Zabihullah Mujahid, porta-voz do governo afegão, fala em entrevista à Xinhua na província de Kandahar, Afeganistão, em 6 de agosto de 2026. (Xinhua/Zhang Yibin)
Por Li Ang, Xu Shu'ao e Zhang Yibin
Cabul, 15 ago (Xinhua) -- Bandeiras brancas do Talibã, estampadas com inscrições em preto, alinhavam as principais ruas de Cabul no sábado, enquanto o grupo celebrava o quinto aniversário de seu retorno ao poder com uma cerimônia de grande porte na cidade.
Passados cinco anos, o país devastado pela guerra avançou significativamente da fase de conflito para a de reconstrução. A segurança geral melhorou, mas a criação de empregos, a reintegração de refugiados que retornam e a revitalização da economia continuam sendo desafios formidáveis.
SEGURANÇA MELHOROU, MAS RISCOS CONTINUAM
A melhoria na segurança tem sido uma das conquistas mais frequentemente destacadas pelas autoridades.

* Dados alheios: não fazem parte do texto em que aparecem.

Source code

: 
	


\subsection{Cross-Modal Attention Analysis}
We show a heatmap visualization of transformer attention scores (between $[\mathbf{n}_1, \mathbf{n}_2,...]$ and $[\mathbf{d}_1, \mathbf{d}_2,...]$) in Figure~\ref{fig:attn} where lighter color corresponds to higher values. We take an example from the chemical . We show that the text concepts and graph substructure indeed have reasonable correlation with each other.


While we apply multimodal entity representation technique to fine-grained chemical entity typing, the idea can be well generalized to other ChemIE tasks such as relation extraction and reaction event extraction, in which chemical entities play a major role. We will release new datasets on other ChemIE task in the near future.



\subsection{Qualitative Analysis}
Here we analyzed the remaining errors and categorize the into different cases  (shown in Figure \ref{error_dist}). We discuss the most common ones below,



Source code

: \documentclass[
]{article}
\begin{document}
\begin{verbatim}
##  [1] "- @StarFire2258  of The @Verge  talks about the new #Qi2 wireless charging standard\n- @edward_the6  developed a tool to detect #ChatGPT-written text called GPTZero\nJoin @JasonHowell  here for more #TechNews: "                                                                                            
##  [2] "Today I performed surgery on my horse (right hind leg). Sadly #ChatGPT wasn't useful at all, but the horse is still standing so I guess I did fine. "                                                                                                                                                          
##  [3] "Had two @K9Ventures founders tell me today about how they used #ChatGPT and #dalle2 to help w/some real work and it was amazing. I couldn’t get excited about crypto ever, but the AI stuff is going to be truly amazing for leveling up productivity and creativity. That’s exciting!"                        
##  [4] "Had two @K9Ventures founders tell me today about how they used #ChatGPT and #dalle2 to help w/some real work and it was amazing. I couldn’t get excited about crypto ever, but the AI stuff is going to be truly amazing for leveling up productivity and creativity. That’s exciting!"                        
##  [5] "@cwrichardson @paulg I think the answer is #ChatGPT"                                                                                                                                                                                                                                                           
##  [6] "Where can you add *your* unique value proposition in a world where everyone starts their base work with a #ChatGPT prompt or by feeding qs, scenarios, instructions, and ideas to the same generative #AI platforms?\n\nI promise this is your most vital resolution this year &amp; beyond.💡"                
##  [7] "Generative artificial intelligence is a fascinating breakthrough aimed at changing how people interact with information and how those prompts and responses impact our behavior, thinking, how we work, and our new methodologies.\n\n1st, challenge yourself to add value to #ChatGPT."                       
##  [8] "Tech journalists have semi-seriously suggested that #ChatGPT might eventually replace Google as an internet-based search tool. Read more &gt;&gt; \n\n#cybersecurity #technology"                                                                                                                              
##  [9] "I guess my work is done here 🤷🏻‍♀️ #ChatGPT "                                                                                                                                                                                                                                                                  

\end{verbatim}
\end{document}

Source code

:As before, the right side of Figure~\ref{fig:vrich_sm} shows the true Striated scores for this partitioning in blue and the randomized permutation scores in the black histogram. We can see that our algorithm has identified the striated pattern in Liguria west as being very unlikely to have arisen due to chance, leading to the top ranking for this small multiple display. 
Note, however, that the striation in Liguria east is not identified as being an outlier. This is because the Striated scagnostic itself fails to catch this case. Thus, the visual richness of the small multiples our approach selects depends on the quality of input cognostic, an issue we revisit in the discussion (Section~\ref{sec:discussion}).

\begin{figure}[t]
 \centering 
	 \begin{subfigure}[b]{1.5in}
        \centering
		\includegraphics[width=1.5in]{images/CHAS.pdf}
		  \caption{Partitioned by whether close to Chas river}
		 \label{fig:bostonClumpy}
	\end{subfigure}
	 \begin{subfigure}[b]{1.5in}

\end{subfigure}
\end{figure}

Desde que retornou ao poder em agosto de 2021, o Talibã prometeu repetidamente que o território afegão não seria utilizado por grupos terroristas para ameaçar outros países. O grupo lançou operações contínuas contra organizações extremistas, particularmente o Estado Islâmico da Província de Khorasan (ISKP, na sigla em inglês), contribuindo para uma redução acentuada na frequência e na escala dos ataques terroristas.
No entanto, os riscos de segurança não desapareceram.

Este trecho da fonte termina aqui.